Sunday, May 11, 2025

The Ozone Hole

     One of the many reasons I got off to Tonga was that Tonga was as far South as I could go to witness the Ozone Hole over Antarctica. Jack Blacburn my friend on Orcas, told me there were jobs to be had in Antarctica.  I started South hoping to get lucky. Never happened though but just the thought was inticing.
   I caught a plane to Nadi Fiji and lived with a Fijian family whose relative in British Colombia set me up and a joy to be with.
They smoke ganja with.a drink made from the root of the black pepper plant carefully dried and pounded into a powder.  Mix it with water and pass it around the circle of bored men until you itch. 
    I left Fiji on a sailboat headed to Neiafu in the Northern Group of Tonga with Linda and Bill who were well married.  After a month of hard labor in Neiafu painting the International Hotel with lead based paint, I was able to ship out on an aluminum sailboat that was salvaged by a Swiss druggie who used to run heroin from Afghanistan to Zurich on a motorcycle.
        The dope was hidden in the tubing of the motorcycle. This was a common trick back in those days. The sailboat was now the hideout for this junkie. Unless you are wanted, no one will come looking for you. He simply got away with it.  He was living a sailor's life with a Creole wife and baby in the South Pacific not bad in anyone's book. He was all hot and bothered because he was changing into a parent. Living the hell life of a man with no conscience.
      We were starving, though. The rice was just about to give out.  With many mouths to feed plus the baby, we needed to catch some fish. I had the fishing tackle that I acquired in Honolulu. I tied fancy lures with dyed chicken feathers of yellow and red that looked to be an injured fish trailing blood and guts. I inserted a bullet weight that slides along the line to vary the depth of the lure as it is towed just under the surface glare.

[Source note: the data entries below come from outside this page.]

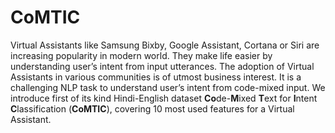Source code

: # CoMTIC
Virtual Assistants like Samsung Bixby, Google Assistant, Cortana or Siri are increasing popularity in modern world. They make life easier by understanding user’s intent from input utterances. The adoption of Virtual Assistants in various communities is of utmost business interest. It is a challenging NLP task to understand user’s intent from code-mixed input. We introduce first of its kind Hindi-English dataset **Co**de-**M**ixed **T**ext for **I**ntent **C**lassification (**CoMTIC**), covering 10 most used features for a Virtual Assistant.
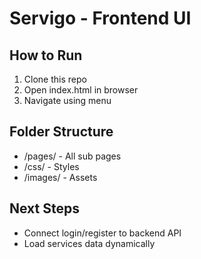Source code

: # Servigo - Frontend UI

## How to Run
1. Clone this repo
2. Open index.html in browser
3. Navigate using menu

## Folder Structure
- /pages/ - All sub pages
- /css/ - Styles
- /images/ - Assets

## Next Steps
- Connect login/register to backend API
- Load services data dynamically

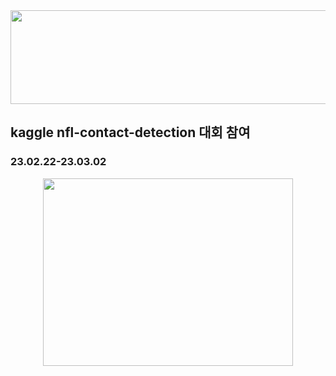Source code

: <div align="center">

<img src="https://user-images.githubusercontent.com/103908794/222314882-9fe1ae73-0d39-4816-be45-5ca2f1617b7b.png" width="700" height="150"/>

</div>

  
  ## kaggle  nfl-contact-detection 대회 참여  
  ### 23.02.22-23.03.02 
 
<div align="center">

  <img src="https://user-images.githubusercontent.com/103908794/222314397-a46d1f5e-45d6-4e16-932a-69e72d1d8fb7.gif" width="400" height="300"/>
  
</div>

       It was not long before a young Dorado started a pursuit. This fish was jumping and straining to keep up.  The skipper put the helm over so the lure slowed and this young Dorado could then make an attack.   He was soundly hooked. Everyone lent a hand bringing him to bear alongside the swim platform mounted at the stern. We hauled the fish up and laid it on the deck. It was not long before all the greens, blues and yellows of South Pacific sea life gave way to the slate grey of death.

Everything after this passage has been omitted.